## WHAT IS BEING ASKED
Please retype every entry, keeping each one exactly as written.

-- DATA follows --

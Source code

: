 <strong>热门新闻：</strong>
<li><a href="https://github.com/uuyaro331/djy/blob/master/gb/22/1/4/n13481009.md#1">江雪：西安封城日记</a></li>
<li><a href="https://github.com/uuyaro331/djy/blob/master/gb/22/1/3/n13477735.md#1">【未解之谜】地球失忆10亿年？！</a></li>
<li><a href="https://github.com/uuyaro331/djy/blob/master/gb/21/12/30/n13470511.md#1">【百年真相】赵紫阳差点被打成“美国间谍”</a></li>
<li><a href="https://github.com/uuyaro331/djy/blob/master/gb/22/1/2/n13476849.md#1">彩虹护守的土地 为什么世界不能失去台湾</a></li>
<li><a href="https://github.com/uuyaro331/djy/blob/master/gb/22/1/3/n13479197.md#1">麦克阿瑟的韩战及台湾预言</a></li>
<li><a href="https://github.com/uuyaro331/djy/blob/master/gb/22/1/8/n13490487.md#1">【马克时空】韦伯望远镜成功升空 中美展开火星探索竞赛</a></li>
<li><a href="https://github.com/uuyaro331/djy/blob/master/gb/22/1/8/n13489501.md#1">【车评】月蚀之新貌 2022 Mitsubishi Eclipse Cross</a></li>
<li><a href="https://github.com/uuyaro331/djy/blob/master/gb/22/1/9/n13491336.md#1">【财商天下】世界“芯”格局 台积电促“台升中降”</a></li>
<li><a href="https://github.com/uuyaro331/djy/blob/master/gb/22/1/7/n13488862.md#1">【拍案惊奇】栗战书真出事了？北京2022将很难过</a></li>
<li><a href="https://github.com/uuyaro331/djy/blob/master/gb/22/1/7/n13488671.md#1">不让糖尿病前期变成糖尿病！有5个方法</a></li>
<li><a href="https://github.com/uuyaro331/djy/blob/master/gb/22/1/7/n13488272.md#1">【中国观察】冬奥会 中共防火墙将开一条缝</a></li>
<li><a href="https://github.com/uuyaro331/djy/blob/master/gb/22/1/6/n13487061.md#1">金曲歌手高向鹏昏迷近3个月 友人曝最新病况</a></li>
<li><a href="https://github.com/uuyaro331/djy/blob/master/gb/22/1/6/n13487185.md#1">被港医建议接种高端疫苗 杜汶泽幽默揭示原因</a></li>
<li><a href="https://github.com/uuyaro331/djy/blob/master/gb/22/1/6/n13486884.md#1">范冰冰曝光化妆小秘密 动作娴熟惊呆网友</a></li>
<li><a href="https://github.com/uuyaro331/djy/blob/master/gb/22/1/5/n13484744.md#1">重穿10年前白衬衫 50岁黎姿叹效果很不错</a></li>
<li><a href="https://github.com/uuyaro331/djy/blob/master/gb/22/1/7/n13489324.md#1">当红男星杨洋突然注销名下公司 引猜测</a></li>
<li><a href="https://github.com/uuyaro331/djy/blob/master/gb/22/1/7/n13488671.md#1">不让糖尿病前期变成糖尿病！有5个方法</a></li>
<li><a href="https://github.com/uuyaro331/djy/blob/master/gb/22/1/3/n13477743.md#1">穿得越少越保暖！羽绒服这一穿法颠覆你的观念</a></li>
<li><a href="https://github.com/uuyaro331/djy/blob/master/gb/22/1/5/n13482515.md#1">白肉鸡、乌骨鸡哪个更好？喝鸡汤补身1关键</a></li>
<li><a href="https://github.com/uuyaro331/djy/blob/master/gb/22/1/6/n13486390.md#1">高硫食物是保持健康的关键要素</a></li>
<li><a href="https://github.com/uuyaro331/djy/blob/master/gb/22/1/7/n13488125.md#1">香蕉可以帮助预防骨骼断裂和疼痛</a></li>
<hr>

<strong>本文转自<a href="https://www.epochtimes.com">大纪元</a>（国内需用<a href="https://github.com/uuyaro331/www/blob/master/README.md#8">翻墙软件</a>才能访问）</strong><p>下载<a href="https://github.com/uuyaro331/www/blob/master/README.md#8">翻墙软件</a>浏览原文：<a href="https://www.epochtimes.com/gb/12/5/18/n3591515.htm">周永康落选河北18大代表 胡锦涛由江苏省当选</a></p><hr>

-- DATA concluded --

## RESULT OF THE TASK
Source code

: <strong>热门新闻：</strong>
<li><a href="https://github.com/uuyaro331/djy/blob/master/gb/22/1/4/n13481009.md#1">江雪：西安封城日记</a></li>
<li><a href="https://github.com/uuyaro331/djy/blob/master/gb/22/1/3/n13477735.md#1">【未解之谜】地球失忆10亿年？！</a></li>
<li><a href="https://github.com/uuyaro331/djy/blob/master/gb/21/12/30/n13470511.md#1">【百年真相】赵紫阳差点被打成“美国间谍”</a></li>
<li><a href="https://github.com/uuyaro331/djy/blob/master/gb/22/1/2/n13476849.md#1">彩虹护守的土地 为什么世界不能失去台湾</a></li>
<li><a href="https://github.com/uuyaro331/djy/blob/master/gb/22/1/3/n13479197.md#1">麦克阿瑟的韩战及台湾预言</a></li>
<li><a href="https://github.com/uuyaro331/djy/blob/master/gb/22/1/8/n13490487.md#1">【马克时空】韦伯望远镜成功升空 中美展开火星探索竞赛</a></li>
<li><a href="https://github.com/uuyaro331/djy/blob/master/gb/22/1/8/n13489501.md#1">【车评】月蚀之新貌 2022 Mitsubishi Eclipse Cross</a></li>
<li><a href="https://github.com/uuyaro331/djy/blob/master/gb/22/1/9/n13491336.md#1">【财商天下】世界“芯”格局 台积电促“台升中降”</a></li>
<li><a href="https://github.com/uuyaro331/djy/blob/master/gb/22/1/7/n13488862.md#1">【拍案惊奇】栗战书真出事了？北京2022将很难过</a></li>
<li><a href="https://github.com/uuyaro331/djy/blob/master/gb/22/1/7/n13488671.md#1">不让糖尿病前期变成糖尿病！有5个方法</a></li>
<li><a href="https://github.com/uuyaro331/djy/blob/master/gb/22/1/7/n13488272.md#1">【中国观察】冬奥会 中共防火墙将开一条缝</a></li>
<li><a href="https://github.com/uuyaro331/djy/blob/master/gb/22/1/6/n13487061.md#1">金曲歌手高向鹏昏迷近3个月 友人曝最新病况</a></li>
<li><a href="https://github.com/uuyaro331/djy/blob/master/gb/22/1/6/n13487185.md#1">被港医建议接种高端疫苗 杜汶泽幽默揭示原因</a></li>
<li><a href="https://github.com/uuyaro331/djy/blob/master/gb/22/1/6/n13486884.md#1">范冰冰曝光化妆小秘密 动作娴熟惊呆网友</a></li>
<li><a href="https://github.com/uuyaro331/djy/blob/master/gb/22/1/5/n13484744.md#1">重穿10年前白衬衫 50岁黎姿叹效果很不错</a></li>
<li><a href="https://github.com/uuyaro331/djy/blob/master/gb/22/1/7/n13489324.md#1">当红男星杨洋突然注销名下公司 引猜测</a></li>
<li><a href="https://github.com/uuyaro331/djy/blob/master/gb/22/1/7/n13488671.md#1">不让糖尿病前期变成糖尿病！有5个方法</a></li>
<li><a href="https://github.com/uuyaro331/djy/blob/master/gb/22/1/3/n13477743.md#1">穿得越少越保暖！羽绒服这一穿法颠覆你的观念</a></li>
<li><a href="https://github.com/uuyaro331/djy/blob/master/gb/22/1/5/n13482515.md#1">白肉鸡、乌骨鸡哪个更好？喝鸡汤补身1关键</a></li>
<li><a href="https://github.com/uuyaro331/djy/blob/master/gb/22/1/6/n13486390.md#1">高硫食物是保持健康的关键要素</a></li>
<li><a href="https://github.com/uuyaro331/djy/blob/master/gb/22/1/7/n13488125.md#1">香蕉可以帮助预防骨骼断裂和疼痛</a></li>
<hr>

<strong>本文转自<a href="https://www.epochtimes.com">大纪元</a>（国内需用<a href="https://github.com/uuyaro331/www/blob/master/README.md#8">翻墙软件</a>才能访问）</strong><p>下载<a href="https://github.com/uuyaro331/www/blob/master/README.md#8">翻墙软件</a>浏览原文：<a href="https://www.epochtimes.com/gb/12/5/18/n3591515.htm">周永康落选河北18大代表 胡锦涛由江苏省当选</a></p><hr>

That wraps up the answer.